(DATA PROVIDED)
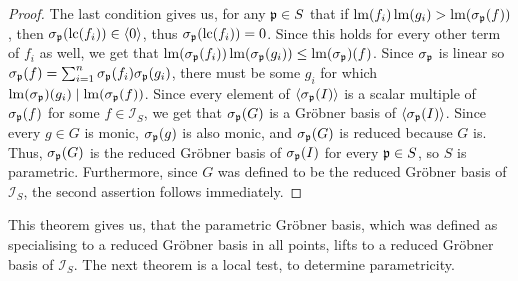 \begin{proof}
  The last condition gives us, for any $\mathfrak p \in S$ that if $\operatorname{lm}(f_{i})\operatorname{lm}(g_{i}) > \operatorname{lm}(\sigma_{\mathfrak p}(f))$, then $\sigma_{\mathfrak p}(\operatorname{lc}(f_{i})) \in \langle 0 \rangle$, thus $\sigma_{\mathfrak p}(\operatorname{lc}(f_{i})) = 0$. Since this holds for every other term of $f_{i}$ as well, we get that $\operatorname{lm}(\sigma_{\mathfrak p}(f_{i}))\operatorname{lm}(\sigma_{\mathfrak p}(g_{i})) \leq \operatorname{lm}(\sigma_{\mathfrak p})(f)$. Since $\sigma_{\mathfrak p}$ is linear so $\sigma_{\mathfrak p}(f) = \sum_{i=1}^{n} \sigma_{\mathfrak p}(f_{i}) \sigma_{\mathfrak p}(g_{i})$, there must be some $g_{i}$ for which $\operatorname{lm}(\sigma_{\mathfrak p})(g_{i}) \mid \operatorname{lm}(\sigma_{\mathfrak p}(f))$. Since every element of $\langle \sigma_{\mathfrak p}(I) \rangle$ is a scalar multiple of $\sigma_{\mathfrak p}(f)$ for some $f \in \mathcal I_{S}$, we get that $\sigma_{\mathfrak p}(G)$ is a Gröbner basis of $\langle \sigma_{\mathfrak p}(I) \rangle$. Since every $g \in G$ is monic, $\sigma_{\mathfrak p}(g)$ is also monic, and $\sigma_{\mathfrak p}(G)$ is reduced because $G$ is. Thus, $\sigma_{\mathfrak p}(G)$ is the reduced Gröbner basis of $\sigma_{\mathfrak p}(I)$ for every $\mathfrak p \in S$, so $S$ is parametric. Furthermore, since $G$ was defined to be the reduced Gröbner basis of $\mathcal I_{S}$, the second assertion follows immediately.
\end{proof}

This theorem gives us, that the parametric Gröbner basis, which was defined as specialising to a reduced Gröbner basis in all points, lifts to a reduced Gröbner basis of $\mathcal I_{S}$. The next theorem is a local test, to determine parametricity.

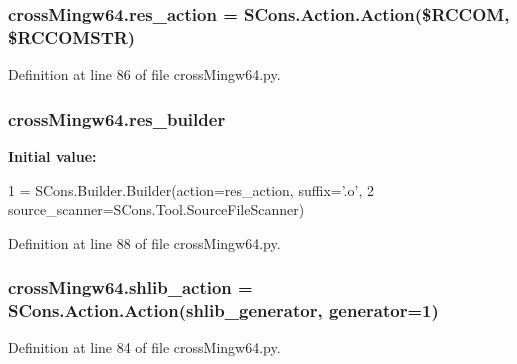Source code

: \subsubsection[{\texorpdfstring{res\+\_\+action}{res_action}}]{\setlength{\rightskip}{0pt plus 5cm}cross\+Mingw64.\+res\+\_\+action = S\+Cons.\+Action.\+Action(\textquotesingle{}\$R\+C\+C\+OM\textquotesingle{}, \textquotesingle{}\$R\+C\+C\+O\+M\+S\+TR\textquotesingle{})}\hypertarget{namespacecross_mingw64_a372b7ec410450bc1869a584bc1ea2313}{}\label{namespacecross_mingw64_a372b7ec410450bc1869a584bc1ea2313}


Definition at line 86 of file cross\+Mingw64.\+py.

\subsubsection[{\texorpdfstring{res\+\_\+builder}{res_builder}}]{\setlength{\rightskip}{0pt plus 5cm}cross\+Mingw64.\+res\+\_\+builder}\hypertarget{namespacecross_mingw64_aabcfbbcefd8ba4a63f685e8982bfc1b3}{}\label{namespacecross_mingw64_aabcfbbcefd8ba4a63f685e8982bfc1b3}
{\bfseries Initial value\+:}
\begin{DoxyCode}
1 = SCons.Builder.Builder(action=res\_action, suffix=\textcolor{stringliteral}{'.o'},
2                   source\_scanner=SCons.Tool.SourceFileScanner)
\end{DoxyCode}


Definition at line 88 of file cross\+Mingw64.\+py.

\subsubsection[{\texorpdfstring{shlib\+\_\+action}{shlib_action}}]{\setlength{\rightskip}{0pt plus 5cm}cross\+Mingw64.\+shlib\+\_\+action = S\+Cons.\+Action.\+Action({\bf shlib\+\_\+generator}, generator=1)}\hypertarget{namespacecross_mingw64_ac946b6b5bf9df0ad25ea41778a113f10}{}\label{namespacecross_mingw64_ac946b6b5bf9df0ad25ea41778a113f10}


Definition at line 84 of file cross\+Mingw64.\+py.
(End DATA PROVIDED)
Search the records for the word "plus" and copy out every line that holds it.

: \subsubsection[{\texorpdfstring{res\+\_\+action}{res_action}}]{\setlength{\rightskip}{0pt plus 5cm}cross\+Mingw64.\+res\+\_\+action = S\+Cons.\+Action.\+Action(\textquotesingle{}\$R\+C\+C\+OM\textquotesingle{}, \textquotesingle{}\$R\+C\+C\+O\+M\+S\+TR\textquotesingle{})}\hypertarget{namespacecross_mingw64_a372b7ec410450bc1869a584bc1ea2313}{}\label{namespacecross_mingw64_a372b7ec410450bc1869a584bc1ea2313}
\subsubsection[{\texorpdfstring{res\+\_\+builder}{res_builder}}]{\setlength{\rightskip}{0pt plus 5cm}cross\+Mingw64.\+res\+\_\+builder}\hypertarget{namespacecross_mingw64_aabcfbbcefd8ba4a63f685e8982bfc1b3}{}\label{namespacecross_mingw64_aabcfbbcefd8ba4a63f685e8982bfc1b3}
\subsubsection[{\texorpdfstring{shlib\+\_\+action}{shlib_action}}]{\setlength{\rightskip}{0pt plus 5cm}cross\+Mingw64.\+shlib\+\_\+action = S\+Cons.\+Action.\+Action({\bf shlib\+\_\+generator}, generator=1)}\hypertarget{namespacecross_mingw64_ac946b6b5bf9df0ad25ea41778a113f10}{}\label{namespacecross_mingw64_ac946b6b5bf9df0ad25ea41778a113f10}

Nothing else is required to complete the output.